Saved entries:
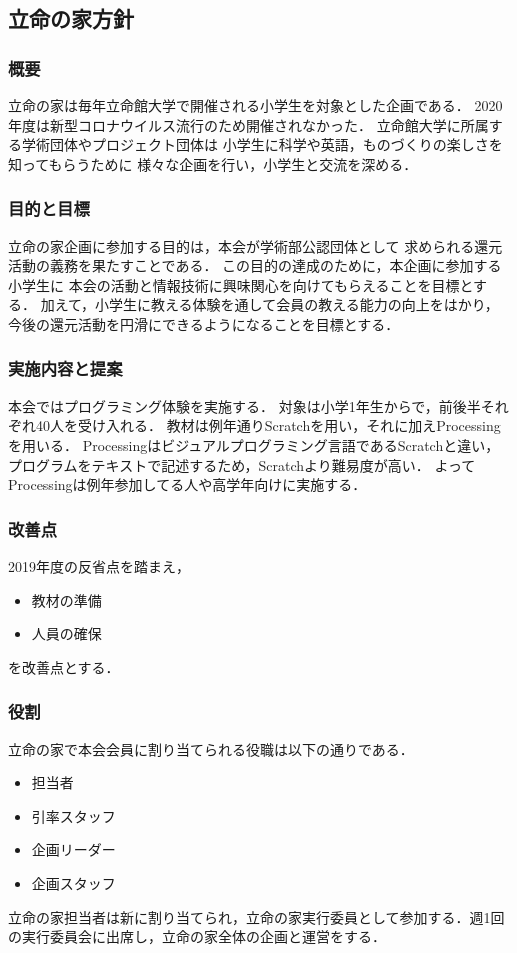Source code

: \subsection*{立命の家方針}

\subsubsection*{概要}
立命の家は毎年立命館大学で開催される小学生を対象とした企画である．
2020年度は新型コロナウイルス流行のため開催されなかった．
立命館大学に所属する学術団体やプロジェクト団体は
小学生に科学や英語，ものづくりの楽しさを知ってもらうために
様々な企画を行い，小学生と交流を深める．

\subsubsection*{目的と目標}
立命の家企画に参加する目的は，本会が学術部公認団体として
求められる還元活動の義務を果たすことである．
この目的の達成のために，本企画に参加する小学生に
本会の活動と情報技術に興味関心を向けてもらえることを目標とする．
加えて，小学生に教える体験を通して会員の教える能力の向上をはかり，
今後の還元活動を円滑にできるようになることを目標とする．

\subsubsection*{実施内容と提案}
本会ではプログラミング体験を実施する．
対象は小学1年生からで，前後半それぞれ40人を受け入れる．
教材は例年通りScratchを用い，それに加えProcessingを用いる．
Processingはビジュアルプログラミング言語であるScratchと違い，
プログラムをテキストで記述するため，Scratchより難易度が高い．
よってProcessingは例年参加してる人や高学年向けに実施する．

\subsubsection*{改善点}
2019年度の反省点を踏まえ，
\begin{itemize}
  \item 教材の準備
  \item 人員の確保
\end{itemize}
を改善点とする．

\subsubsection*{役割}
立命の家で本会会員に割り当てられる役職は以下の通りである．
\begin{itemize}
  \item 担当者
  \item 引率スタッフ
  \item 企画リーダー
  \item 企画スタッフ
\end{itemize} \par
立命の家担当者は新\secondGrade{}に割り当てられ，立命の家実行委員として参加する．週1回の実行委員会に出席し，立命の家全体の企画と運営をする．

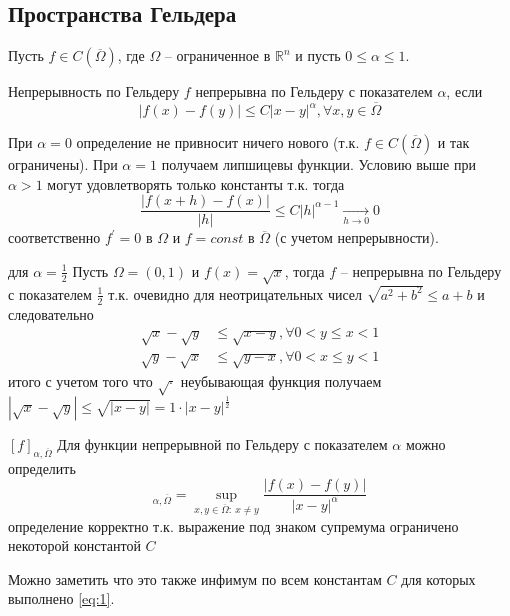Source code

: \documentclass[12pt,a4paper]{article}
\newcommand{\Real}{\mathbb{R}}
\begin{document}
\subsection{Пространства Гельдера}
Пусть $f \in C(\overline{\Omega})$, где $\Omega$ -- ограниченное в $\Real^n$ и пусть $0 \leq \alpha \leq 1$.

\begin{definition}{Непрерывность по Гельдеру}{}
	$f$ непрерывна по Гельдеру с показателем $\alpha$, если
	\begin{equation}\label{eq:1}
		|f(x) - f(y)| \leq C|x - y|^\alpha, \forall x,y \in \overline{\Omega}
	\end{equation}
\end{definition}
При $\alpha = 0$ определение не привносит ничего нового (т.к. $f \in C(\overline{\Omega})$ и так ограничены). При $\alpha = 1$ получаем липшицевы функции. Условию выше при $\alpha > 1$ могут удовлетворять только константы т.к. тогда
\begin{equation*}
	\frac{|f(x+h) - f(x)|}{|h|} \leq C |h|^{\alpha-1} \underset{h\to 0}{\to} 0
\end{equation*}
соответственно $f^\prime = 0$ в $\Omega$ и $f = const$ в $\overline{\Omega}$ (с учетом непрерывности).

\begin{example}{для $\alpha = \frac{1}{2}$}{}
	Пусть $\Omega = (0, 1)$ и $f(x) = \sqrt{x}$, тогда $f$ -- непрерывна по Гельдеру с показателем $\frac{1}{2}$ т.к. очевидно для неотрицательных чисел $\sqrt{a^2 + b^2} \leq a + b$ и следовательно
	\begin{align*}
		\sqrt{x} - \sqrt{y} &\leq \sqrt{x - y}, \forall 0 < y \leq x < 1 \\
		\sqrt{y} - \sqrt{x} &\leq \sqrt{y - x}, \forall 0 < x \leq y < 1
	\end{align*}
	итого с учетом того что $\sqrt{\cdot}$ неубывающая функция получаем \\ $|\sqrt{x} - \sqrt{y}| \leq \sqrt{|x-y|} = 1\cdot|x-y|^{\frac{1}{2}}$
\end{example}

\begin{definition}{$[f]_{\alpha, \overline{\Omega}}$}{}
	Для функции непрерывной по Гельдеру с показателем $\alpha$ можно определить
	\begin{equation*}
		[f]_{\alpha, \overline{\Omega}} = \sup\limits_{x, y \in \overline{\Omega}: \ x \neq y}{\frac{|f(x)-f(y)|}{|x-y|^\alpha}}
	\end{equation*}
	определение корректно т.к. выражение под знаком супремума ограничено некоторой константой $C$
\end{definition}
Можно заметить что это также инфимум по всем константам $C$ для которых выполнено \eqref{eq:1}.
\end{document}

*WHAT THE TASK ASKS*: Go through the data and return each line where the word "непрерывна" appears.

*RESULT FOR THIS EXERCISE*:
	$f$ непрерывна по Гельдеру с показателем $\alpha$, если
	Пусть $\Omega = (0, 1)$ и $f(x) = \sqrt{x}$, тогда $f$ -- непрерывна по Гельдеру с показателем $\frac{1}{2}$ т.к. очевидно для неотрицательных чисел $\sqrt{a^2 + b^2} \leq a + b$ и следовательно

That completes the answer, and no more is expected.